• _WHAT IS NEEDED_
What you need to produce is the complete listing, repeated exactly.

• _SOURCE DATA_
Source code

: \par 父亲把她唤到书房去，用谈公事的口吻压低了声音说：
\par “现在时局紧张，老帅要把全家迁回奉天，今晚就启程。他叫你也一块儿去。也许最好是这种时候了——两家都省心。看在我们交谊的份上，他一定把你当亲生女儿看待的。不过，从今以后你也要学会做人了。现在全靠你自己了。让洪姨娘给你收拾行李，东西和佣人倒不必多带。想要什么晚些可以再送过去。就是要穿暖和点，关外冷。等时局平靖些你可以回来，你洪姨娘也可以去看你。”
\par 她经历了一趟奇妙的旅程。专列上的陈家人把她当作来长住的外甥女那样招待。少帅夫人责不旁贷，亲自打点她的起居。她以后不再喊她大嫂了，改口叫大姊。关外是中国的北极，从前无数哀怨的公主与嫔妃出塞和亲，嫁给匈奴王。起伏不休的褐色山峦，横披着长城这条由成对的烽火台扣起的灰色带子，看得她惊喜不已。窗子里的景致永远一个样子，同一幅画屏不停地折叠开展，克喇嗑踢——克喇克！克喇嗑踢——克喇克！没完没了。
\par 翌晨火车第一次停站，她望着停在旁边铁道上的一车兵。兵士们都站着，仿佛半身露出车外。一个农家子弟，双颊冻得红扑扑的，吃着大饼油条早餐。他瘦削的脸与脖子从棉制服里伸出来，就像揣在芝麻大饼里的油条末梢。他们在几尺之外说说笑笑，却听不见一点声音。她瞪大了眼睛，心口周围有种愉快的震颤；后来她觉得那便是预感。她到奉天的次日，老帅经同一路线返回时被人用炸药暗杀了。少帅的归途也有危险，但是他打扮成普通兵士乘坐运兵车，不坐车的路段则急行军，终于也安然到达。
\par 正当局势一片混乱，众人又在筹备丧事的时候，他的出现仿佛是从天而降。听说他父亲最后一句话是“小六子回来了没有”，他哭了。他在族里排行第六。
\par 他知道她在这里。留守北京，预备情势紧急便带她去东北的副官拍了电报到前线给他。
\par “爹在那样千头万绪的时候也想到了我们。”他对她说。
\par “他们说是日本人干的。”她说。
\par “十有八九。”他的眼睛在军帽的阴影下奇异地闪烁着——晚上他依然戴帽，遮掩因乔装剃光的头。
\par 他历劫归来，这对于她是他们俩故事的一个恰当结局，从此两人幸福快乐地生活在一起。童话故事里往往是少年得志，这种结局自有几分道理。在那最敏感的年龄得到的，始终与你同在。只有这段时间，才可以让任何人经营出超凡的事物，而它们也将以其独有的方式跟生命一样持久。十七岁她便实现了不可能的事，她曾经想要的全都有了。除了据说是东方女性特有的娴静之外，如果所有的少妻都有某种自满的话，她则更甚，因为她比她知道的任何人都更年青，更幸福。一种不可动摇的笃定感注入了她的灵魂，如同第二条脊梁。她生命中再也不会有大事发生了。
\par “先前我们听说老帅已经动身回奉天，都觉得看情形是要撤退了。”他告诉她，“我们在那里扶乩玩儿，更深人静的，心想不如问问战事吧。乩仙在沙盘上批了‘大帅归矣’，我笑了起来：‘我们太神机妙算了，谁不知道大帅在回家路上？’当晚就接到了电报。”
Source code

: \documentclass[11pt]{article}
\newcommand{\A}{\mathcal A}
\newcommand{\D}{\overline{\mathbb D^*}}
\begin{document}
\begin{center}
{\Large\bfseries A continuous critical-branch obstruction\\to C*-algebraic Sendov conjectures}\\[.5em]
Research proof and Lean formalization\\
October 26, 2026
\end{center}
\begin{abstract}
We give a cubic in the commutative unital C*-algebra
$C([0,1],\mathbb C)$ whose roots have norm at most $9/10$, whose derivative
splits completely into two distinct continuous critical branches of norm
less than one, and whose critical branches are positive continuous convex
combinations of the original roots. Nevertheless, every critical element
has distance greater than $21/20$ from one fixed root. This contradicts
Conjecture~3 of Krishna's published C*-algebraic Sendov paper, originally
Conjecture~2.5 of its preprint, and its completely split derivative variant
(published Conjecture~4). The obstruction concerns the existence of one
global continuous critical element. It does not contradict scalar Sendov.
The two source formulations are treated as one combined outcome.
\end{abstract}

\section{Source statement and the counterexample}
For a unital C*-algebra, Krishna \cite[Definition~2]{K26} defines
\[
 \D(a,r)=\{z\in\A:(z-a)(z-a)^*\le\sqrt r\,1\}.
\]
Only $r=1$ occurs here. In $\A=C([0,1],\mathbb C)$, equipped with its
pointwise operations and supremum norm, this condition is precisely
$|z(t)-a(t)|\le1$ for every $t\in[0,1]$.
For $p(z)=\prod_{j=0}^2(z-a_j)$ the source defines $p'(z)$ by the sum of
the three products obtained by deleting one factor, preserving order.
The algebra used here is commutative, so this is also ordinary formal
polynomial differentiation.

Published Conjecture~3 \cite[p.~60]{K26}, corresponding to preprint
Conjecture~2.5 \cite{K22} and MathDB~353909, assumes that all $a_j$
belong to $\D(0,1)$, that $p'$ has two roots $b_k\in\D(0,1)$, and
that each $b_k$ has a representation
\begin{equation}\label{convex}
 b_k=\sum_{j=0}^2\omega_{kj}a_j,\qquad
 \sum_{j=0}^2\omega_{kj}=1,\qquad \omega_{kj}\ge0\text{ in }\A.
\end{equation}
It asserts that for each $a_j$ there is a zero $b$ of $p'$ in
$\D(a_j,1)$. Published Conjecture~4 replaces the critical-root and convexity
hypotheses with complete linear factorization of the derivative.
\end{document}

• _EXERCISE OUTPUT_
Source code

: \par 父亲把她唤到书房去，用谈公事的口吻压低了声音说：
\par “现在时局紧张，老帅要把全家迁回奉天，今晚就启程。他叫你也一块儿去。也许最好是这种时候了——两家都省心。看在我们交谊的份上，他一定把你当亲生女儿看待的。不过，从今以后你也要学会做人了。现在全靠你自己了。让洪姨娘给你收拾行李，东西和佣人倒不必多带。想要什么晚些可以再送过去。就是要穿暖和点，关外冷。等时局平靖些你可以回来，你洪姨娘也可以去看你。”
\par 她经历了一趟奇妙的旅程。专列上的陈家人把她当作来长住的外甥女那样招待。少帅夫人责不旁贷，亲自打点她的起居。她以后不再喊她大嫂了，改口叫大姊。关外是中国的北极，从前无数哀怨的公主与嫔妃出塞和亲，嫁给匈奴王。起伏不休的褐色山峦，横披着长城这条由成对的烽火台扣起的灰色带子，看得她惊喜不已。窗子里的景致永远一个样子，同一幅画屏不停地折叠开展，克喇嗑踢——克喇克！克喇嗑踢——克喇克！没完没了。
\par 翌晨火车第一次停站，她望着停在旁边铁道上的一车兵。兵士们都站着，仿佛半身露出车外。一个农家子弟，双颊冻得红扑扑的，吃着大饼油条早餐。他瘦削的脸与脖子从棉制服里伸出来，就像揣在芝麻大饼里的油条末梢。他们在几尺之外说说笑笑，却听不见一点声音。她瞪大了眼睛，心口周围有种愉快的震颤；后来她觉得那便是预感。她到奉天的次日，老帅经同一路线返回时被人用炸药暗杀了。少帅的归途也有危险，但是他打扮成普通兵士乘坐运兵车，不坐车的路段则急行军，终于也安然到达。
\par 正当局势一片混乱，众人又在筹备丧事的时候，他的出现仿佛是从天而降。听说他父亲最后一句话是“小六子回来了没有”，他哭了。他在族里排行第六。
\par 他知道她在这里。留守北京，预备情势紧急便带她去东北的副官拍了电报到前线给他。
\par “爹在那样千头万绪的时候也想到了我们。”他对她说。
\par “他们说是日本人干的。”她说。
\par “十有八九。”他的眼睛在军帽的阴影下奇异地闪烁着——晚上他依然戴帽，遮掩因乔装剃光的头。
\par 他历劫归来，这对于她是他们俩故事的一个恰当结局，从此两人幸福快乐地生活在一起。童话故事里往往是少年得志，这种结局自有几分道理。在那最敏感的年龄得到的，始终与你同在。只有这段时间，才可以让任何人经营出超凡的事物，而它们也将以其独有的方式跟生命一样持久。十七岁她便实现了不可能的事，她曾经想要的全都有了。除了据说是东方女性特有的娴静之外，如果所有的少妻都有某种自满的话，她则更甚，因为她比她知道的任何人都更年青，更幸福。一种不可动摇的笃定感注入了她的灵魂，如同第二条脊梁。她生命中再也不会有大事发生了。
\par “先前我们听说老帅已经动身回奉天，都觉得看情形是要撤退了。”他告诉她，“我们在那里扶乩玩儿，更深人静的，心想不如问问战事吧。乩仙在沙盘上批了‘大帅归矣’，我笑了起来：‘我们太神机妙算了，谁不知道大帅在回家路上？’当晚就接到了电报。”
Source code

: \documentclass[11pt]{article}
\newcommand{\A}{\mathcal A}
\newcommand{\D}{\overline{\mathbb D^*}}
\begin{document}
\begin{center}
{\Large\bfseries A continuous critical-branch obstruction\\to C*-algebraic Sendov conjectures}\\[.5em]
Research proof and Lean formalization\\
October 26, 2026
\end{center}
\begin{abstract}
We give a cubic in the commutative unital C*-algebra
$C([0,1],\mathbb C)$ whose roots have norm at most $9/10$, whose derivative
splits completely into two distinct continuous critical branches of norm
less than one, and whose critical branches are positive continuous convex
combinations of the original roots. Nevertheless, every critical element
has distance greater than $21/20$ from one fixed root. This contradicts
Conjecture~3 of Krishna's published C*-algebraic Sendov paper, originally
Conjecture~2.5 of its preprint, and its completely split derivative variant
(published Conjecture~4). The obstruction concerns the existence of one
global continuous critical element. It does not contradict scalar Sendov.
The two source formulations are treated as one combined outcome.
\end{abstract}

\section{Source statement and the counterexample}
For a unital C*-algebra, Krishna \cite[Definition~2]{K26} defines
\[
 \D(a,r)=\{z\in\A:(z-a)(z-a)^*\le\sqrt r\,1\}.
\]
Only $r=1$ occurs here. In $\A=C([0,1],\mathbb C)$, equipped with its
pointwise operations and supremum norm, this condition is precisely
$|z(t)-a(t)|\le1$ for every $t\in[0,1]$.
For $p(z)=\prod_{j=0}^2(z-a_j)$ the source defines $p'(z)$ by the sum of
the three products obtained by deleting one factor, preserving order.
The algebra used here is commutative, so this is also ordinary formal
polynomial differentiation.

Published Conjecture~3 \cite[p.~60]{K26}, corresponding to preprint
Conjecture~2.5 \cite{K22} and MathDB~353909, assumes that all $a_j$
belong to $\D(0,1)$, that $p'$ has two roots $b_k\in\D(0,1)$, and
that each $b_k$ has a representation
\begin{equation}\label{convex}
 b_k=\sum_{j=0}^2\omega_{kj}a_j,\qquad
 \sum_{j=0}^2\omega_{kj}=1,\qquad \omega_{kj}\ge0\text{ in }\A.
\end{equation}
It asserts that for each $a_j$ there is a zero $b$ of $p'$ in
$\D(a_j,1)$. Published Conjecture~4 replaces the critical-root and convexity
hypotheses with complete linear factorization of the derivative.
\end{document}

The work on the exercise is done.